Options 1: Do Nothing
Option 2: More Partial Key Surrogates
Option 3: Expand Partial Key Surrogates Throughout
Option 4: Use ResourceId for everything
Option 5: Use Weak References
Two parts to this question: If we didn't have the history of Ed-Fi, what is the best approach knowing what we do now. And are the benefits of a new system worth the pain of shifting to this new approach. For MS, the momentum is behind surrogate keys. So this is the way they are going. For Ed-Fi, this would be a transition, and will have greater challenges?
Discussion points:
- Does this need to apply to Ed-Fi in the US or are we more vamping on a separate International Model? I thought the international model is intended to be more flexible so a surrogate key model would work well with that goal. And we can avoid the pain points of trying to change Ed-Fi in the US as well.
- For now, the idea is to keep these as a single model. So they would need to be merged at some point, perhaps slowly over time.
- Let's make a separate, smaller international model and experiment with it.
- Option 4 can be used to create a data lake. So the REST id would enter the model and references would include the id. This is probably more aligned with a SIS. Lose the ability to do unification but less blockers to entry. And some data may be better than no data.
- So have a "click here to turn it off" configuration to remove natural keys.

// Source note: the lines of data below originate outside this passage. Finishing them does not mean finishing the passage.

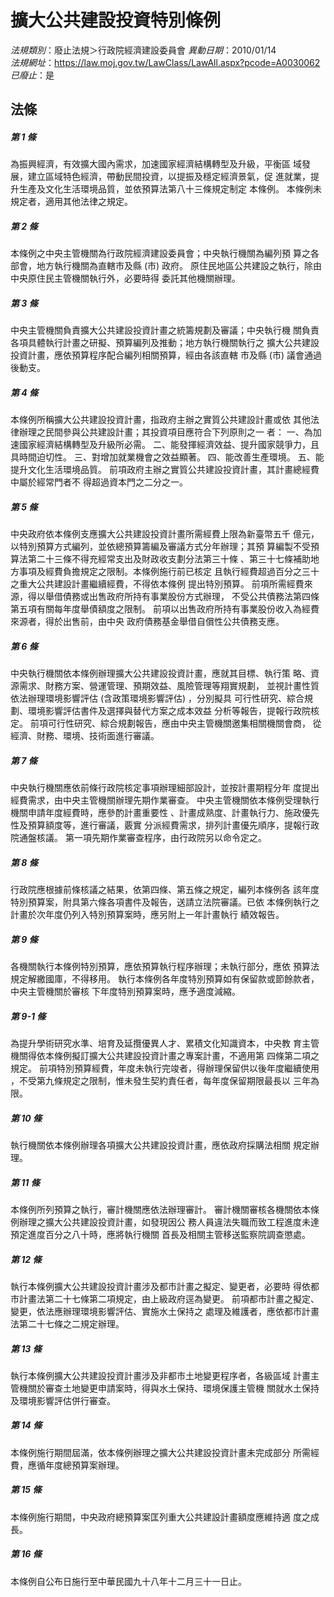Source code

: # 擴大公共建設投資特別條例

*法規類別*：廢止法規＞行政院經濟建設委員會
*異動日期*：2010/01/14  
*法規網址*：https://law.moj.gov.tw/LawClass/LawAll.aspx?pcode=A0030062
*已廢止*：是


## 法條
##### 第 1 條
為振興經濟，有效擴大國內需求，加速國家經濟結構轉型及升級，平衡區
域發展，建立區域特色經濟，帶動民間投資，以提振及穩定經濟景氣，促
進就業，提升生產及文化生活環境品質，並依預算法第八十三條規定制定
本條例。
本條例未規定者，適用其他法律之規定。

##### 第 2 條
本條例之中央主管機關為行政院經濟建設委員會；中央執行機關為編列預
算之各部會，地方執行機關為直轄市及縣 (市) 政府。
原住民地區公共建設之執行，除由中央原住民主管機關執行外，必要時得
委託其他機關辦理。

##### 第 3 條
中央主管機關負責擴大公共建設投資計畫之統籌規劃及審議；中央執行機
關負責各項具體執行計畫之研擬、預算編列及推動；地方執行機關執行之
擴大公共建設投資計畫，應依預算程序配合編列相關預算，經由各該直轄
市及縣 (市) 議會通過後動支。

##### 第 4 條
本條例所稱擴大公共建設投資計畫，指政府主辦之實質公共建設計畫或依
其他法律辦理之民間參與公共建設計畫；其投資項目應符合下列原則之一
者：
一、為加速國家經濟結構轉型及升級所必需。
二、能發揮經濟效益、提升國家競爭力，且具時間迫切性。
三、對增加就業機會之效益顯著。
四、能改善生產環境。
五、能提升文化生活環境品質。
前項政府主辦之實質公共建設投資計畫，其計畫總經費中屬於經常門者不
得超過資本門之二分之一。

##### 第 5 條
中央政府依本條例支應擴大公共建設投資計畫所需經費上限為新臺幣五千
億元，以特別預算方式編列，並依總預算籌編及審議方式分年辦理；其預
算編製不受預算法第二十三條不得充經常支出及財政收支劃分法第三十條
、第三十七條補助地方事項及經費負擔規定之限制。本條例施行前已核定
且執行經費超過百分之三十之重大公共建設計畫繼續經費，不得依本條例
提出特別預算。
前項所需經費來源，得以舉借債務或出售政府所持有事業股份方式辦理，
不受公共債務法第四條第五項有關每年度舉債額度之限制。
前項以出售政府所持有事業股份收入為經費來源者，得於出售前，由中央
政府債務基金舉借自償性公共債務支應。

##### 第 6 條
中央執行機關依本條例辦理擴大公共建設投資計畫，應就其目標、執行策
略、資源需求、財務方案、營運管理、預期效益、風險管理等翔實規劃，
並視計畫性質依法辦理環境影響評估 (含政策環境影響評估) ，分別擬具
可行性研究、綜合規劃、環境影響評估書件及選擇與替代方案之成本效益
分析等報告，提報行政院核定。
前項可行性研究、綜合規劃報告，應由中央主管機關邀集相關機關會商，
從經濟、財務、環境、技術面進行審議。

##### 第 7 條
中央執行機關應依前條行政院核定事項辦理細部設計，並按計畫期程分年
度提出經費需求，由中央主管機關辦理先期作業審查。
中央主管機關依本條例受理執行機關申請年度經費時，應參酌計畫重要性
、計畫成熟度、計畫執行力、施政優先性及預算額度等，進行審議，覈實
分派經費需求，排列計畫優先順序，提報行政院通盤核議。
第一項先期作業審查程序，由行政院另以命令定之。

##### 第 8 條
行政院應根據前條核議之結果，依第四條、第五條之規定，編列本條例各
該年度特別預算案，附具第六條各項書件及報告，送請立法院審議。已依
本條例執行之計畫於次年度仍列入特別預算案時，應另附上一年計畫執行
績效報告。

##### 第 9 條
各機關執行本條例特別預算，應依預算執行程序辦理；未執行部分，應依
預算法規定解繳國庫，不得移用。
執行本條例各年度特別預算如有保留款或節餘款者，中央主管機關於審核
下年度特別預算案時，應予適度減縮。

##### 第 9-1 條
為提升學術研究水準、培育及延攬優異人才、累積文化知識資本，中央教
育主管機關得依本條例擬訂擴大公共建設投資計畫之專案計畫，不適用第
四條第二項之規定。
前項特別預算經費，年度未執行完竣者，得辦理保留供以後年度繼續使用
，不受第九條規定之限制，惟未發生契約責任者，每年度保留期限最長以
三年為限。

##### 第 10 條
執行機關依本條例辦理各項擴大公共建設投資計畫，應依政府採購法相關
規定辦理。

##### 第 11 條
本條例所列預算之執行，審計機關應依法辦理審計。
審計機關審核各機關依本條例辦理之擴大公共建設投資計畫，如發現因公
務人員違法失職而致工程進度未達預定進度百分之八十時，應將執行機關
首長及相關主管移送監察院調查懲處。

##### 第 12 條
執行本條例擴大公共建設投資計畫涉及都市計畫之擬定、變更者，必要時
得依都市計畫法第二十七條第二項規定，由上級政府逕為變更。
前項都市計畫之擬定、變更，依法應辦理環境影響評估、實施水土保持之
處理及維護者，應依都市計畫法第二十七條之二規定辦理。

##### 第 13 條
執行本條例擴大公共建設投資計畫涉及非都市土地變更程序者，各級區域
計畫主管機關於審查土地變更申請案時，得與水土保持、環境保護主管機
關就水土保持及環境影響評估併行審查。

##### 第 14 條
本條例施行期間屆滿，依本條例辦理之擴大公共建設投資計畫未完成部分
所需經費，應循年度總預算案辦理。

##### 第 15 條
本條例施行期間，中央政府總預算案匡列重大公共建設計畫額度應維持適
度之成長。

##### 第 16 條
本條例自公布日施行至中華民國九十八年十二月三十一日止。


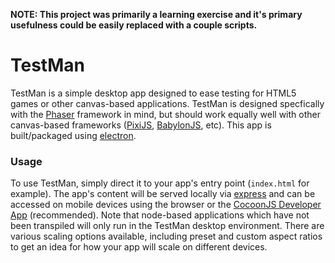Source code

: **NOTE: This project was primarily a learning exercise and it's primary usefulness could be easily replaced with a couple scripts.**

# TestMan

TestMan is a simple desktop app designed to ease testing for HTML5 games or other canvas-based applications. TestMan is designed
specfically with the [Phaser](http://phaser.io/) framework in mind, but should work equally well with other canvas-based frameworks
([PixiJS](http://www.pixijs.com/), [BabylonJS](http://www.babylonjs.com/), etc). This app is built/packaged using [electron](http://electron.atom.io/).

### Usage

To use TestMan, simply direct it to your app's entry point (`index.html` for example). The app's content will be served locally via [express](http://expressjs.com/)
and can be accessed on mobile devices using the browser or the [CocoonJS Developer App](https://play.google.com/store/apps/details?id=com.ludei.devapp) (recommended).
Note that node-based applications which have not been transpiled will only run in the TestMan desktop environment. There are various scaling options available, including preset and custom aspect ratios to get an idea for how your app will scale on different devices.
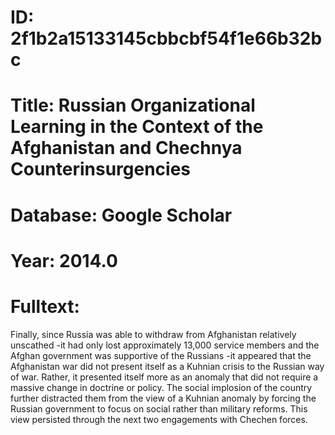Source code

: # ID: 2f1b2a15133145cbbcbf54f1e66b32bc
# Title: Russian Organizational Learning in the Context of the Afghanistan and Chechnya Counterinsurgencies
# Database: Google Scholar
# Year: 2014.0
# Fulltext:
Finally, since Russia was able to withdraw from Afghanistan relatively unscathed -it had only lost approximately 13,000 service members and the Afghan government was supportive of the Russians -it appeared that the Afghanistan war did not present itself as a Kuhnian crisis to the Russian way of war.
Rather, it presented itself more as an anomaly that did not require a massive change in doctrine or policy.
The social implosion of the country further distracted them from the view of a Kuhnian anomaly by forcing the Russian government to focus on social rather than military reforms.
This view persisted through the next two engagements with Chechen forces.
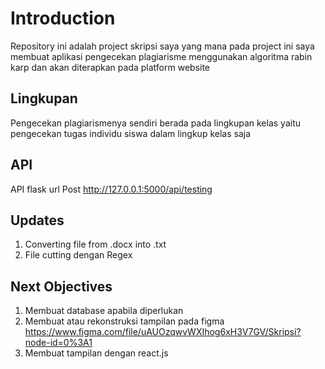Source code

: # Introduction
Repository ini adalah project skripsi saya yang mana pada project ini saya membuat aplikasi pengecekan plagiarisme menggunakan algoritma rabin karp dan akan diterapkan pada platform website

## Lingkupan
Pengecekan plagiarismenya sendiri berada pada lingkupan kelas yaitu pengecekan tugas individu siswa dalam lingkup kelas saja

## API
API flask url Post <http://127.0.0.1:5000/api/testing>

## Updates
1. Converting file from .docx into .txt
2. File cutting dengan Regex

## Next Objectives
1. Membuat database apabila diperlukan
2. Membuat atau rekonstruksi tampilan pada figma <https://www.figma.com/file/uAUOzqwvWXIhog6xH3V7GV/Skripsi?node-id=0%3A1>
3. Membuat tampilan dengan react.js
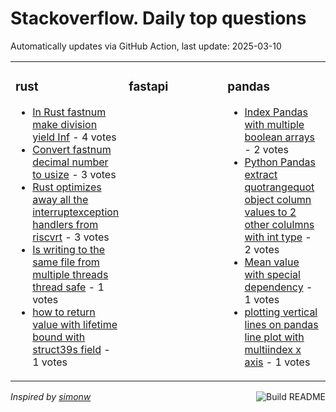 # Stackoverflow. Daily top questions 

Automatically updates via GitHub Action, last update: <!-- date starts -->2025-03-10<!-- date ends -->


<table><tr><td valign="top" width="33%">

### rust
<!-- rust starts -->
* [In Rust fastnum make division yield Inf](https://stackoverflow.com/questions/79496220/in-rust-fastnum-make-division-yield-inf) - 4 votes
* [Convert fastnum decimal number to usize](https://stackoverflow.com/questions/79496890/convert-fastnum-decimal-number-to-usize) - 3 votes
* [Rust optimizes away all the interruptexception handlers from riscvrt](https://stackoverflow.com/questions/79496840/rust-optimizes-away-all-the-interrupt-exception-handlers-from-riscv-rt) - 3 votes
* [Is writing to the same file from multiple threads thread safe](https://stackoverflow.com/questions/79497289/is-writing-to-the-same-file-from-multiple-threads-thread-safe) - 1 votes
* [how to return value with lifetime bound with struct39s field](https://stackoverflow.com/questions/79497555/how-to-return-value-with-lifetime-bound-with-structs-field) - 1 votes
<!-- rust ends -->
</td><td valign="top" width="34%">


### fastapi
<!-- fastapi starts -->

<!-- fastapi ends -->
</td><td valign="top" width="34%">


### pandas
<!-- pandas starts -->
* [Index Pandas with multiple boolean arrays](https://stackoverflow.com/questions/79497724/index-pandas-with-multiple-boolean-arrays) - 2 votes
* [Python Pandas extract quotrangequot object column values to 2 other colulmns with int type](https://stackoverflow.com/questions/79497048/python-pandas-extract-range-object-column-values-to-2-other-colulmns-with-int) - 2 votes
* [Mean value with special dependency](https://stackoverflow.com/questions/79497570/mean-value-with-special-dependency) - 1 votes
* [plotting vertical lines on pandas line plot with multiindex x axis](https://stackoverflow.com/questions/79496136/plotting-vertical-lines-on-pandas-line-plot-with-multiindex-x-axis) - 1 votes
<!-- pandas ends -->
</td></tr></table>

<a href="https://github.com/hp0404/hp0404/actions"><img src="https://github.com/hp0404/hp0404/workflows/Build%20README/badge.svg" align="right" alt="Build README"></a> <p>*Inspired by  [simonw](https://github.com/simonw/simonw)*</p>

- The advantage of the lake is not just a collection but also to centralize so there is a single place to marry data from multiple systems. Be aware of the data quality issues. But have it something that can be addressed to make the bar to get in lower.
- So you could "tag" the data to denote what is clean versus dirty.
- From an analytics side, this makes sense. So both cleaning data in the lake and forming important linkages that did not come in with the other data. When thinking about that in an operational sense, a data lake does not seem like the right tool.
- The linkages are important here, though. A centralized place would allow, for example, a LMS to get roster data from the central location rather than going to the SIS directly.
- How is the community using the model operationally?
- There is the state use case which is the primary operational use example. To Gene's point, I have no issues with surrogate id's if the downstream use case is to create a data lake and data quality issues can be handled after data is loaded.
What if we did go to a hybrid model with both keys and making the choice an implementation configuration? This seems easy enough to do with the current Ed-Fi API. But implementation would require some interesting choices. - Ed-Fi today does not have a relaxed way to "write" data. How to do a dual key system is making brain explode.
- Would it help to move the conversation more to the logical level with the API requirements?
- To be fair, you can create secondary validation on a data lake with a surrogate key system that will recreate all the goodness of Ed-Fi today.
- Shared screen of Modern Data Platform Reference Architecture (https://docs.microsoft.com/en-us/azure/architecture/example-scenario/dataplate2e/data-platform-end-to-end#architecture)
- These types of data stores are becoming more mixed over time.
- I think of it like a tolerace for error. Low tolerance examples are things like enrolling a student in a class, assigning a student a grade. High tolerance example is determining if a Title I program is successful. So with each of these examples, there are different tolerances for error. And the tolerances for error are important in a lot of education use cases.